In last week’s sermon we spoke about the importance of the Lord’s objective teaching. A true Christian faith will latch onto sound Biblical doctrine, and onto the truth that God has revealed through the apostles and prophets, and not onto the mist and vapor of emotional experience.
Today we are reminded of the fact that the faith by which we grasp and comprehend what God makes known to us, is a faith that is supernaturally worked in us by God himself, as God dwells in us. The old, natural mind cannot understand the ways of God.
God’s mercy seems like weakness. God’s patience seems like indifference. The ways of the Spirit of God are foolishness to those who are unspiritual, and make no sense to them.
But the new “mind of Christ,” which the Holy Spirit builds up within you through his gift of faith, does have the capacity to know and understand what God has revealed, and to grow in that knowledge and understanding.
In his grace, God is willing to save you as he finds you. He demands nothing from you first, as a prerequisite to his offering and giving of his Son to you, in the preaching of the Gospel and in the administration of the sacraments.
But when God does save you, he does not leave you as he found you. He invests himself in you. Literally, he invests himself in you.
He recreates you from the inside out. He takes charge of your “spirituality,” and changes you to be the kind of person he wants you to be.
As you hear and meditate on God’s Word, God’s Word enters you. And by means of God’s Word, as he is carried along within it, God’s living Spirit also enters you, and remains in you.
Someone who is baptized into Christ, and in whom Christ lives, will never be the same again.
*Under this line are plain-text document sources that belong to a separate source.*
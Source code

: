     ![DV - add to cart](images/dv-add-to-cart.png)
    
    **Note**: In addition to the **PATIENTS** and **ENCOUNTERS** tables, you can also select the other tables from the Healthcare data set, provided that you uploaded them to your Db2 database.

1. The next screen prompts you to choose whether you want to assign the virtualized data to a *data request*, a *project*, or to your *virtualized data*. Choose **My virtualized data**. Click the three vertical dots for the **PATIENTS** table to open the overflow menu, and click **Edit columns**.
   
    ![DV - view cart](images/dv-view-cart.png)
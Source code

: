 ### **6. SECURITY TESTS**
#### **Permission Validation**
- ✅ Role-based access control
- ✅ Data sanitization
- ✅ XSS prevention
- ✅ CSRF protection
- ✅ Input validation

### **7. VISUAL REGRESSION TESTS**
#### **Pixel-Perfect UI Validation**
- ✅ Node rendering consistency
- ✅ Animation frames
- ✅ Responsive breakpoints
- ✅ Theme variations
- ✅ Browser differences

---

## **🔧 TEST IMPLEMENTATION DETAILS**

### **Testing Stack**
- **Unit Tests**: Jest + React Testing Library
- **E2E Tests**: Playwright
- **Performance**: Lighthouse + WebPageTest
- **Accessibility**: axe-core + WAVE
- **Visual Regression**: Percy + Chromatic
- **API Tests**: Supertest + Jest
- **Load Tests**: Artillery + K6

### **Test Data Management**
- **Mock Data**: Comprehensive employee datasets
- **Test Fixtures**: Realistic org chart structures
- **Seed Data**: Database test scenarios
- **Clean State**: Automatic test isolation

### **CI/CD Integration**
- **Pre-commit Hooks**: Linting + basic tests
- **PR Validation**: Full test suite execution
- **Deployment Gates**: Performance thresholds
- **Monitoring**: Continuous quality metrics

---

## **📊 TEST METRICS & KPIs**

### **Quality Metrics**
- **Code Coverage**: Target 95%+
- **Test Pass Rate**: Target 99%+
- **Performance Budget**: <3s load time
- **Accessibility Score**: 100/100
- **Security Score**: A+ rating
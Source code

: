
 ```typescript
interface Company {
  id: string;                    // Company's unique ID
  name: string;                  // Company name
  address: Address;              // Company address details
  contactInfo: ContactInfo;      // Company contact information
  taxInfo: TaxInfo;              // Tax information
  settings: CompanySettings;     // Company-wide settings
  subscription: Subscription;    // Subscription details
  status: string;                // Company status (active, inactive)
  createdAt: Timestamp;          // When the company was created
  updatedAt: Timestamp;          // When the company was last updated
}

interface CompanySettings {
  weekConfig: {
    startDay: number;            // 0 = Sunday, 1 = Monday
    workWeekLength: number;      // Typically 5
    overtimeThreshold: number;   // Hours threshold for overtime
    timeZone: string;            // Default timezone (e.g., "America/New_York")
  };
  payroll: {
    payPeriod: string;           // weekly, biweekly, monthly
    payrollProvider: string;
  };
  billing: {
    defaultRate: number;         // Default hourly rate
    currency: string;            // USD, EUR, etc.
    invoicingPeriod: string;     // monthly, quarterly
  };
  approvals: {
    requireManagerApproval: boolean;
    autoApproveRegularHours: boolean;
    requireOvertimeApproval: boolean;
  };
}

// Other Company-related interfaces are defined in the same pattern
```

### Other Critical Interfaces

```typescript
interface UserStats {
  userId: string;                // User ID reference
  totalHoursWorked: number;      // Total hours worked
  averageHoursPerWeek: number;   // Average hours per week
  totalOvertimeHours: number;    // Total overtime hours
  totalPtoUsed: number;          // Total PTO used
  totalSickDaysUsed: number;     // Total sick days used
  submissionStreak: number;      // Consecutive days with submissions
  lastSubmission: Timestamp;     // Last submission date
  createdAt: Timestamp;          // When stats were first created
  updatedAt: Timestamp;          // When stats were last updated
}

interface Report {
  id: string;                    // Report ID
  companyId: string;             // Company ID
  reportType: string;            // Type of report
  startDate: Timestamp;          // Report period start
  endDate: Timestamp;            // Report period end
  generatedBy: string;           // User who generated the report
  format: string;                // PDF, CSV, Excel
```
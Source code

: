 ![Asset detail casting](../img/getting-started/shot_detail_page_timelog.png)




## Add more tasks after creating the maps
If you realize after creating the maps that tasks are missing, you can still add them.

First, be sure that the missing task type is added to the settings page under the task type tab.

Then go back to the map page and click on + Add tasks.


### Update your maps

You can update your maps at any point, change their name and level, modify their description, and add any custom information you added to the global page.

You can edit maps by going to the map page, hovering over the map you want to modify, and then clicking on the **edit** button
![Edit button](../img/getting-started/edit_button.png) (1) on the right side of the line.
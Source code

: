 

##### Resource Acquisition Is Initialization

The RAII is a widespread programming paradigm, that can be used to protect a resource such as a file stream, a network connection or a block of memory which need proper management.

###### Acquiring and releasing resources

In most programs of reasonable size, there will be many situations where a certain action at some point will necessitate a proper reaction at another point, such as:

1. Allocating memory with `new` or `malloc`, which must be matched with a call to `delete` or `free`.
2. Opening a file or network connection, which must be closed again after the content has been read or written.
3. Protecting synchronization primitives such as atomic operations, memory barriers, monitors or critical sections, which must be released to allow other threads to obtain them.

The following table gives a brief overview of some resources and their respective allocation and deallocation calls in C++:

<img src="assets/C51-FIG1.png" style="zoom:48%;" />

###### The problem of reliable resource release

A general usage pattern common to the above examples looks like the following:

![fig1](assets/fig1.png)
Every day, in fact - by faith - you will become something different, in Christ, from what you were the day before.
At God’s pace, and according to his timing, you will become something better, something stronger, something purer. Through the Gospel of your forgiveness by the blood of Christ, which you hear and believe, the Holy Spirit is always active in you. He is never idle.
Therefore you are being transformed, every day, into the image of Christ: to be what God wants you to be; to know what God wants you to know; to think as God wants you to think. You are being transformed, every day, into what you were meant to be, and into what you will be forever in God’s eternal kingdom.
“Now to him who is able to do far more abundantly than all that we ask or think, according to the power at work within us, to him be glory in the church and in Christ Jesus throughout all generations, forever and ever. Amen.”